Teachout cited her desire to serve in the mold of former Democratic Congressman Maurice Hinchey, who represented the Hudson Valley from 1993 to 2013, and Democratic Congressman Sean Patrick Maloney of the 18th Congressional District. Teachout spoke highly of their ability to maintain their integrity in office while still working with those they didn’t agree with to get effective legislation passed.

On the issue of student debt, Teachout was impassioned though self-admittedly working through the specifics of her plan, which she said she would have available with the rest of her platform in March.

“I tend to be broadly aligned with the principles [U.S. Senator] Elizabeth Warren has laid out in terms of responding to this,” Teachout said. “I tend to favor a small cost to education, that way people work steady and you can work it out.”

Teachout said as much as she wanted to propose her ideas, she aimed to spend as much time listening to her constituents’ concerns and comments about her campaign.
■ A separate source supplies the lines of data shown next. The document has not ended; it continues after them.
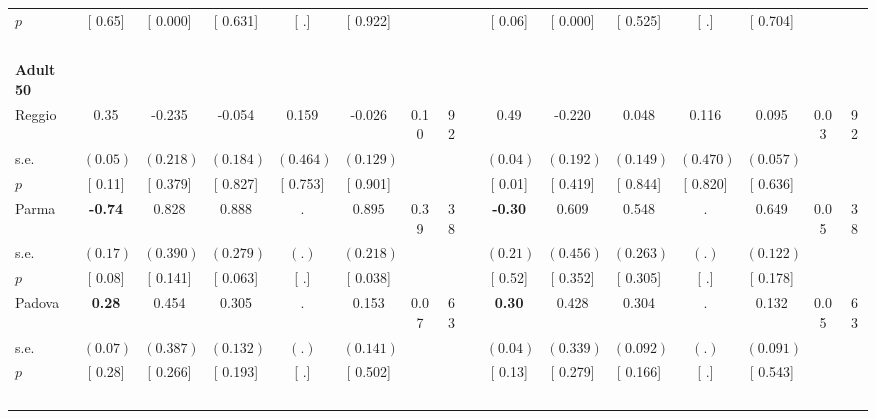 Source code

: \begin{longtable}{L{8em} c c c c c c c p{1em} c c c c c c c}
\quad \quad \quad \quad $ p$ & [     0.65] & [    0.000] & [    0.631] & [        .] & [    0.922] & & & & [     0.06] & [    0.000] & [    0.525] & [        .] & [    0.704] & &  \\[1em]
~\\[1em]
\quad \quad \textbf{Adult 50} & & & & & & & & & & & & & & & \\* 
\quad \quad \quad Reggio& 0.35 &    -0.235 &    -0.054 &     0.159 &    -0.026 &      0.10 &        92 & & 0.49 &    -0.220 &     0.048 &     0.116 &     0.095 &      0.03 &        92  \\*
\quad \quad \quad \quad s.e.& $ (     0.05)$ & $ (    0.218)$ & $ (    0.184)$ & $ (    0.464)$ & $ (    0.129)$ & & & & $ (     0.04)$ & $ (    0.192)$ & $ (    0.149)$ & $ (    0.470)$ & $ (    0.057)$ & &  \\*
\quad \quad \quad \quad $ p$ & [     0.11] & [    0.379] & [    0.827] & [    0.753] & [    0.901] & & & & [     0.01] & [    0.419] & [    0.844] & [    0.820] & [    0.636] & &  \\[1em]
\quad \quad \quad Parma& \textbf{    -0.74} &     0.828 & $ \mathbf{    0.888}$ &         . & $ \mathbf{    0.895}$ &      0.39 &        38 & & \textbf{    -0.30} &     0.609 &     0.548 &         . &     0.649 &      0.05 &        38  \\*
\quad \quad \quad \quad s.e.& $ (     0.17)$ & $ (    0.390)$ & $ (    0.279)$ & $ (        .)$ & $ (    0.218)$ & & & & $ (     0.21)$ & $ (    0.456)$ & $ (    0.263)$ & $ (        .)$ & $ (    0.122)$ & &  \\*
\quad \quad \quad \quad $ p$ & [     0.08] & [    0.141] & [    0.063] & [        .] & [    0.038] & & & & [     0.52] & [    0.352] & [    0.305] & [        .] & [    0.178] & &  \\[1em]
\quad \quad \quad Padova& \textbf{     0.28} &     0.454 &     0.305 &         . &     0.153 &      0.07 &        63 & & \textbf{     0.30} &     0.428 &     0.304 &         . &     0.132 &      0.05 &        63  \\*
\quad \quad \quad \quad s.e.& $ (     0.07)$ & $ (    0.387)$ & $ (    0.132)$ & $ (        .)$ & $ (    0.141)$ & & & & $ (     0.04)$ & $ (    0.339)$ & $ (    0.092)$ & $ (        .)$ & $ (    0.091)$ & &  \\*
\quad \quad \quad \quad $ p$ & [     0.28] & [    0.266] & [    0.193] & [        .] & [    0.502] & & & & [     0.13] & [    0.279] & [    0.166] & [        .] & [    0.543] & &  \\[1em]
~\\[1em]

\end{longtable}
She spent a large amount of time heeding advice from prominent local environmentalists, educators and peace activists.

“I am standing up for all those people who are very unhappy with what is going on in Washington; it is broken, corrupt and gridlocked,” Teachout said. “But we actually have things to say in this district because we can imagine a different America; an America where there isn’t this radical, terrible inequality.”